§ Activity:
Everything in the listing below must be reproduced exactly, apart from its images.

§ Data provided:
====================
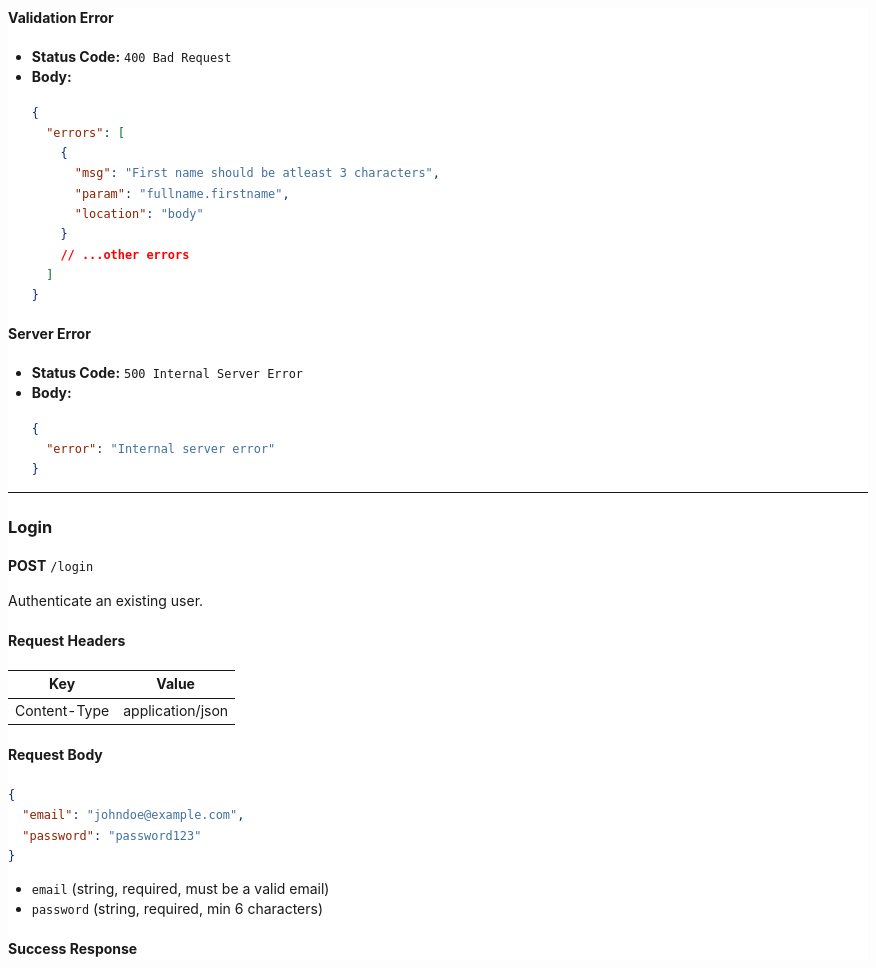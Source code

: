 #### Validation Error

- **Status Code:** `400 Bad Request`
- **Body:**
  ```json
  {
    "errors": [
      {
        "msg": "First name should be atleast 3 characters",
        "param": "fullname.firstname",
        "location": "body"
      }
      // ...other errors
    ]
  }
  ```

#### Server Error

- **Status Code:** `500 Internal Server Error`
- **Body:**
  ```json
  {
    "error": "Internal server error"
  }
  ```

---

### Login

**POST** `/login`

Authenticate an existing user.

#### Request Headers

| Key          | Value            |
| ------------ | ---------------- |
| Content-Type | application/json |

#### Request Body

```json
{
  "email": "johndoe@example.com",
  "password": "password123"
}
```

- `email` (string, required, must be a valid email)
- `password` (string, required, min 6 characters)

#### Success Response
====================
§ Answer area:
Source code

: #### Validation Error

- **Status Code:** `400 Bad Request`
- **Body:**
  ```json
  {
    "errors": [
      {
        "msg": "First name should be atleast 3 characters",
        "param": "fullname.firstname",
        "location": "body"
      }
      // ...other errors
    ]
  }
  ```

#### Server Error

- **Status Code:** `500 Internal Server Error`
- **Body:**
  ```json
  {
    "error": "Internal server error"
  }
  ```

---

### Login

**POST** `/login`

Authenticate an existing user.

#### Request Headers

| Key          | Value            |
| ------------ | ---------------- |
| Content-Type | application/json |

#### Request Body

```json
{
  "email": "johndoe@example.com",
  "password": "password123"
}
```

- `email` (string, required, must be a valid email)
- `password` (string, required, min 6 characters)

#### Success Response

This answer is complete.